He describes playing the on-screen husband of Greig, who he’s known for years, as “a joy”.

“We make each other laugh and we wind each other up, so it’s great. And she’s a fantastic actress, brilliant at comedy and can make you cry. What more do you want in an acting partner?”

He gets on brilliantly with LeBlanc too, and Mangan admits there are moments he wonders how he wound up in this position.

None of it would have been possible, he muses, if his parents hadn’t moved from County Mayo to London in the Sixties before he was born. “I’d probably be very happily living as a farmer on the west coast of Ireland.”

That wasn’t to be though.
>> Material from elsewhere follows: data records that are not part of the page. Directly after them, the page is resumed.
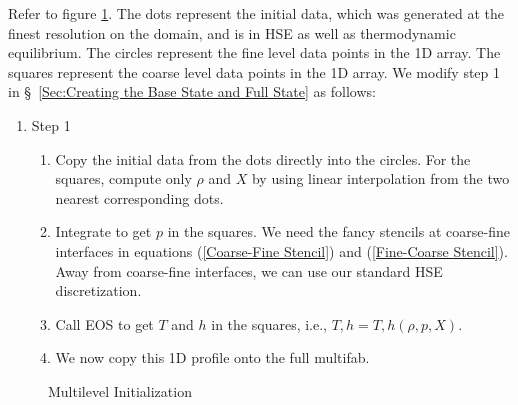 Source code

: \documentclass[11pt]{article}
\begin{document}
Refer to figure \ref{Fig:Multilevel Initialization}.  The dots represent the initial data, which was generated at the finest resolution on the domain, and is in HSE as well as thermodynamic equilibrium.  The circles represent the fine level data points in the 1D array.  The squares represent the coarse level data points in the 1D array.  We modify step 1 in \S~\ref{Sec:Creating the Base State and Full State} as follows:
\begin{enumerate}
\item Step 1
\begin{enumerate}
\item Copy the initial data from the dots directly into the circles.  For the squares, compute only $\rho$ and $X$ by using linear interpolation from the two nearest corresponding dots.
\item Integrate to get $p$ in the squares.  We need the fancy stencils at coarse-fine interfaces in equations (\ref{Coarse-Fine Stencil}) and (\ref{Fine-Coarse Stencil}).  Away from coarse-fine interfaces, we can use our standard HSE discretization.
\item Call EOS to get $T$ and $h$ in the squares, i.e., $T,h = T,h(\rho,p,X)$.
\item We now copy this 1D profile onto the full multifab.
\end{enumerate}
\end{enumerate}
\begin{figure}[tpb]
\begin{center}
\caption{Multilevel Initialization}
\label{Fig:Multilevel Initialization}
\end{center}
\end{figure}
\end{document}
Instead, when he wasn’t lapping up the limelight in church, the young Mangan was taking part in school productions like Beauty And The Beast at the age of eight. “Playing Beauty naturally, I had an auburn wig and a green dress,” he jokes.
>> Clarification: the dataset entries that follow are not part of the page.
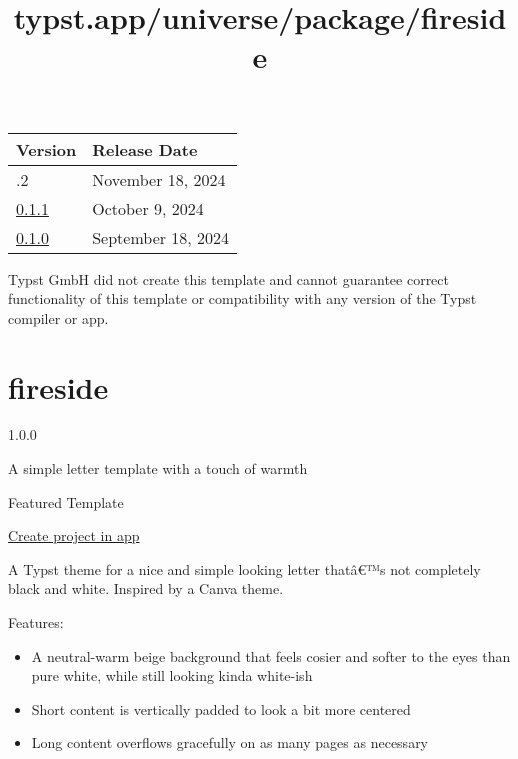 \begin{longtable}[]{@{}ll@{}}
\toprule\noalign{}
Version & Release Date \\
\midrule\noalign{}
\endhead
\bottomrule\noalign{}
\endlastfoot
0.1.2 & November 18, 2024 \\
\href{https://typst.app/universe/package/touying-brandred-uobristol/0.1.1/}{0.1.1}
& October 9, 2024 \\
\href{https://typst.app/universe/package/touying-brandred-uobristol/0.1.0/}{0.1.0}
& September 18, 2024 \\
\end{longtable}

Typst GmbH did not create this template and cannot guarantee correct
functionality of this template or compatibility with any version of the
Typst compiler or app.


\title{typst.app/universe/package/fireside}

\label{banner}
\label{template-thumbnail}

\section{fireside}\label{fireside}

{ 1.0.0 }

A simple letter template with a touch of warmth

{ } Featured Template

\href{/app?template=fireside&version=1.0.0}{Create project in app}

\label{readme}
A Typst theme for a nice and simple looking letter thatâ€™s not
completely black and white. Inspired by a Canva theme.

Features:

\begin{itemize}
\tightlist
\item
  A neutral-warm beige background that feels cosier and softer to the
  eyes than pure white, while still looking kinda white-ish
\item
  Short content is vertically padded to look a bit more centered
\item
  Long content overflows gracefully on as many pages as necessary
\end{itemize}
Other roles followed, “and it became something I loved and was known for”.

But it wasn’t until he was 22 and had graduated from Cambridge University that he decided to focus on an acting career and enrolled at RADA. He focused on theatre projects, notably at the Royal Shakespeare Company and London’s Old Vic, before his breakthrough TV performance in 2001 as Adrian Mole in Adrian Mole: The Cappuccino Years.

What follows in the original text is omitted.